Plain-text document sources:
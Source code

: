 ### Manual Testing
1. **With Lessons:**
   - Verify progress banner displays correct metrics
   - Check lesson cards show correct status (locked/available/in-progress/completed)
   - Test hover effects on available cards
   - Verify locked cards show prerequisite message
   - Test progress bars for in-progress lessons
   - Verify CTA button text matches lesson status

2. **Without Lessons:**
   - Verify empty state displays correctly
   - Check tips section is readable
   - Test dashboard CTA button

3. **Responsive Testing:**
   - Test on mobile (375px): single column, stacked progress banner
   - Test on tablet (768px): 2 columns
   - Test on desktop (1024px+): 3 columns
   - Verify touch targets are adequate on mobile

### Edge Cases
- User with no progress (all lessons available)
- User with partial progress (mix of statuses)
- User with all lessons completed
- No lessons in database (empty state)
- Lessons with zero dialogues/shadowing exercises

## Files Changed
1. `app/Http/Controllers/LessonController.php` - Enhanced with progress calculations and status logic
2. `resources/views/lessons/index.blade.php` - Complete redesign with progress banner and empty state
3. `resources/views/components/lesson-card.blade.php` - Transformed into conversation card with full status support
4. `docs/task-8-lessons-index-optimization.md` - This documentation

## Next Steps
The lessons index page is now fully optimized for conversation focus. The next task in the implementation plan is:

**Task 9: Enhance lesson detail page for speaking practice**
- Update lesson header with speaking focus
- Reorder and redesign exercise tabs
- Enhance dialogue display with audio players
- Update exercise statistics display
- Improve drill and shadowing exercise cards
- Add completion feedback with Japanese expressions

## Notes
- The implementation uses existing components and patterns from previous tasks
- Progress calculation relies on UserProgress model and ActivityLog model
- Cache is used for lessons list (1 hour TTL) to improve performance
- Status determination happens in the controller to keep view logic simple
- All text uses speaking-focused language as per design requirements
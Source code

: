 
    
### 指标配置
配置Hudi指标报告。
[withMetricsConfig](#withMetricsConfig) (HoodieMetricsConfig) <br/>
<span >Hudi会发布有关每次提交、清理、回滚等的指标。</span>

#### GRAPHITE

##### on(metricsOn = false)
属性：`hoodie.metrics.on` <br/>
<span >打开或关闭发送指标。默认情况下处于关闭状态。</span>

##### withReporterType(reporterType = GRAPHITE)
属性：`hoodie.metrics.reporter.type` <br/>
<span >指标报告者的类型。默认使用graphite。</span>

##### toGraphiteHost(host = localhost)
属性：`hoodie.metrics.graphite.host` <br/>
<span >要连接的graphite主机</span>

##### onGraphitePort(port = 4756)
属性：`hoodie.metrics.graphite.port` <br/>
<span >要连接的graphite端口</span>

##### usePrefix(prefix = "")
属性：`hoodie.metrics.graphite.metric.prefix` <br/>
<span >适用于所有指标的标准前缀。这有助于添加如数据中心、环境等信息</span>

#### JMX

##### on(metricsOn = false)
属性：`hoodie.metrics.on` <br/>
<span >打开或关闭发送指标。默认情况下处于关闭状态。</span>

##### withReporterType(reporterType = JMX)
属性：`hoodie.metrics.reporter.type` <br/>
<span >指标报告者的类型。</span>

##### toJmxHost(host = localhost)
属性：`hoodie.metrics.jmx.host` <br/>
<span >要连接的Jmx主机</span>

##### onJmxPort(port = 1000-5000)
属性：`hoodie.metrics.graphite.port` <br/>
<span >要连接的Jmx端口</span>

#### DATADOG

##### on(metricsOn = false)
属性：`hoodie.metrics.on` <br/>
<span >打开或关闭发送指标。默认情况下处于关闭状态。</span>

- To do
Give only the lines from the one holding "full status support" through the one holding "- Reorder and redesign exercise tabs", each restated exactly as it appears above.

- Answer for this exercise
3. `resources/views/components/lesson-card.blade.php` - Transformed into conversation card with full status support
4. `docs/task-8-lessons-index-optimization.md` - This documentation

## Next Steps
The lessons index page is now fully optimized for conversation focus. The next task in the implementation plan is:

**Task 9: Enhance lesson detail page for speaking practice**
- Update lesson header with speaking focus
- Reorder and redesign exercise tabs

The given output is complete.